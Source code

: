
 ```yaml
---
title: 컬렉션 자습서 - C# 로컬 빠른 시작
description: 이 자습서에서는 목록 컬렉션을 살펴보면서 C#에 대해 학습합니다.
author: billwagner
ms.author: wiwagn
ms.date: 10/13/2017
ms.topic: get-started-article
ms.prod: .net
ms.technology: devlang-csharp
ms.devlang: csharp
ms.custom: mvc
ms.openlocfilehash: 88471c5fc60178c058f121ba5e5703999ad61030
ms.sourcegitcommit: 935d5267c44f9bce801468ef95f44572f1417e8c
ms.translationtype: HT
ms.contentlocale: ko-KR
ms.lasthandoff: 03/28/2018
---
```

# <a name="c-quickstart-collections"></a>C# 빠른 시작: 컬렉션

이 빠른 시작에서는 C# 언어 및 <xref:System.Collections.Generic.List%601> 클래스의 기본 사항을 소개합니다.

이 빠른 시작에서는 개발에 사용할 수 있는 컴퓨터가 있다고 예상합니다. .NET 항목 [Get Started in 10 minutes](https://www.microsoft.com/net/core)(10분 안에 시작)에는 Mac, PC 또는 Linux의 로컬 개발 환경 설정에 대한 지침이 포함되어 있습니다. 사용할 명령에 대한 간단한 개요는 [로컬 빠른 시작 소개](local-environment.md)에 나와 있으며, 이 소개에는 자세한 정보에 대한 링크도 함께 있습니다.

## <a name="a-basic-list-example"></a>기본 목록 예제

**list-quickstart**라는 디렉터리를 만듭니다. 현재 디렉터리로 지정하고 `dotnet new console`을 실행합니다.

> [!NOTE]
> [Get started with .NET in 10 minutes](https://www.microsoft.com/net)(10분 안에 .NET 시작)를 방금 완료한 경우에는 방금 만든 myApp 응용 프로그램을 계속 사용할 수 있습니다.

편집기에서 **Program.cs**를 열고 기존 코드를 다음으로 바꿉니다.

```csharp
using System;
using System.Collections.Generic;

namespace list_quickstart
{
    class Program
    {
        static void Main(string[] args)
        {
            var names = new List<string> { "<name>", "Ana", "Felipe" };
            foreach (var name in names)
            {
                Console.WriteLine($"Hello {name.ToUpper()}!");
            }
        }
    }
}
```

..........

How to complete this task - Would you write down every record again, exactly?

Task solution -
Source code

:
 ```yaml
---
title: 컬렉션 자습서 - C# 로컬 빠른 시작
description: 이 자습서에서는 목록 컬렉션을 살펴보면서 C#에 대해 학습합니다.
author: billwagner
ms.author: wiwagn
ms.date: 10/13/2017
ms.topic: get-started-article
ms.prod: .net
ms.technology: devlang-csharp
ms.devlang: csharp
ms.custom: mvc
ms.openlocfilehash: 88471c5fc60178c058f121ba5e5703999ad61030
ms.sourcegitcommit: 935d5267c44f9bce801468ef95f44572f1417e8c
ms.translationtype: HT
ms.contentlocale: ko-KR
ms.lasthandoff: 03/28/2018
---
```

# <a name="c-quickstart-collections"></a>C# 빠른 시작: 컬렉션

이 빠른 시작에서는 C# 언어 및 <xref:System.Collections.Generic.List%601> 클래스의 기본 사항을 소개합니다.

이 빠른 시작에서는 개발에 사용할 수 있는 컴퓨터가 있다고 예상합니다. .NET 항목 [Get Started in 10 minutes](https://www.microsoft.com/net/core)(10분 안에 시작)에는 Mac, PC 또는 Linux의 로컬 개발 환경 설정에 대한 지침이 포함되어 있습니다. 사용할 명령에 대한 간단한 개요는 [로컬 빠른 시작 소개](local-environment.md)에 나와 있으며, 이 소개에는 자세한 정보에 대한 링크도 함께 있습니다.

## <a name="a-basic-list-example"></a>기본 목록 예제

**list-quickstart**라는 디렉터리를 만듭니다. 현재 디렉터리로 지정하고 `dotnet new console`을 실행합니다.

> [!NOTE]
> [Get started with .NET in 10 minutes](https://www.microsoft.com/net)(10분 안에 .NET 시작)를 방금 완료한 경우에는 방금 만든 myApp 응용 프로그램을 계속 사용할 수 있습니다.

편집기에서 **Program.cs**를 열고 기존 코드를 다음으로 바꿉니다.

```csharp
using System;
using System.Collections.Generic;

namespace list_quickstart
{
    class Program
    {
        static void Main(string[] args)
        {
            var names = new List<string> { "<name>", "Ana", "Felipe" };
            foreach (var name in names)
            {
                Console.WriteLine($"Hello {name.ToUpper()}!");
            }
        }
    }
}
```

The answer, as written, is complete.